AVAILABLE DATA ▸
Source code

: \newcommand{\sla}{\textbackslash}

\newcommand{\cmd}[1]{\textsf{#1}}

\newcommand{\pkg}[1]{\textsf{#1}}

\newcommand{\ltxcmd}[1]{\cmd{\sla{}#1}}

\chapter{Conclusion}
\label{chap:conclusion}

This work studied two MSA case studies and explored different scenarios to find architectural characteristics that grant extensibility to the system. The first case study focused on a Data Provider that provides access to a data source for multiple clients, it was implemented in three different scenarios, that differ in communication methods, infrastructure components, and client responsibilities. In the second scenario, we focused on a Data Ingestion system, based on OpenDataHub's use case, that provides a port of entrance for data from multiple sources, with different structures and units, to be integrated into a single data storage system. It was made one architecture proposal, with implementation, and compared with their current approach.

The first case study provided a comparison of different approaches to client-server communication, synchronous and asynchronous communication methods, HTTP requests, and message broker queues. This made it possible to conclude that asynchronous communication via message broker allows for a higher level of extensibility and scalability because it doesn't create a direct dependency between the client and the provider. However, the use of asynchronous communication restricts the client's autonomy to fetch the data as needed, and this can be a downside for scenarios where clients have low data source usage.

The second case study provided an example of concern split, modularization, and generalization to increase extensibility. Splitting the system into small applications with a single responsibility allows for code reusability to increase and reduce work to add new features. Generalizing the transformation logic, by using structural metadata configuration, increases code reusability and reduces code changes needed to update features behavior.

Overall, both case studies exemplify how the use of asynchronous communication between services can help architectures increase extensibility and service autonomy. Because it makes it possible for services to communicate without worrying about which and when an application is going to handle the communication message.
==
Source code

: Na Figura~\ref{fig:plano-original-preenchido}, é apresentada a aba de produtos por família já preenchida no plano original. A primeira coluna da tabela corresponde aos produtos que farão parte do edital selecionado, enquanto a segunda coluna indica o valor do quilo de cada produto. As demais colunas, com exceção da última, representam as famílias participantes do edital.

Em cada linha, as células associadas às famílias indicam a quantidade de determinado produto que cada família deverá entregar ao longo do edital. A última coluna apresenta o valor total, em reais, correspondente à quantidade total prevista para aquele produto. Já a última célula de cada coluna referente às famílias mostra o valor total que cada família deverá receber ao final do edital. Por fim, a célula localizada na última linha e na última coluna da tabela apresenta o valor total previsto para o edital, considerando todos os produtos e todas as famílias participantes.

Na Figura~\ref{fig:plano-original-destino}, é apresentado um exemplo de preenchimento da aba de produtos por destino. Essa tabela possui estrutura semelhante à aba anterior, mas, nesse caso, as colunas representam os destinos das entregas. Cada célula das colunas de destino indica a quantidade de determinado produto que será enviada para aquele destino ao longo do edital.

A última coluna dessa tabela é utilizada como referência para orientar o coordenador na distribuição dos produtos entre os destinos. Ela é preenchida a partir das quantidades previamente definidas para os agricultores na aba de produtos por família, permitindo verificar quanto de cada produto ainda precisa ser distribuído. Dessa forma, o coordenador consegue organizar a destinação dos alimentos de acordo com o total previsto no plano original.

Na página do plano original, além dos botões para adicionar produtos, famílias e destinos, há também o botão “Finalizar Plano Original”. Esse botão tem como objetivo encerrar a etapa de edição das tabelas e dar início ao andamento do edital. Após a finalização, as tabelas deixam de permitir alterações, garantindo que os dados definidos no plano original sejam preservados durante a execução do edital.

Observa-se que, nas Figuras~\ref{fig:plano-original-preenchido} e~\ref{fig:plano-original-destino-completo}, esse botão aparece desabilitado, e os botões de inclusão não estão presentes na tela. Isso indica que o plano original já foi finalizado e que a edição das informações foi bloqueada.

ASSIGNED TASK ▸ The answer must be every line from the records above that contains the word "first", copied in full.

REPLY TO THE TASK ▸
This work studied two MSA case studies and explored different scenarios to find architectural characteristics that grant extensibility to the system. The first case study focused on a Data Provider that provides access to a data source for multiple clients, it was implemented in three different scenarios, that differ in communication methods, infrastructure components, and client responsibilities. In the second scenario, we focused on a Data Ingestion system, based on OpenDataHub's use case, that provides a port of entrance for data from multiple sources, with different structures and units, to be integrated into a single data storage system. It was made one architecture proposal, with implementation, and compared with their current approach.
The first case study provided a comparison of different approaches to client-server communication, synchronous and asynchronous communication methods, HTTP requests, and message broker queues. This made it possible to conclude that asynchronous communication via message broker allows for a higher level of extensibility and scalability because it doesn't create a direct dependency between the client and the provider. However, the use of asynchronous communication restricts the client's autonomy to fetch the data as needed, and this can be a downside for scenarios where clients have low data source usage.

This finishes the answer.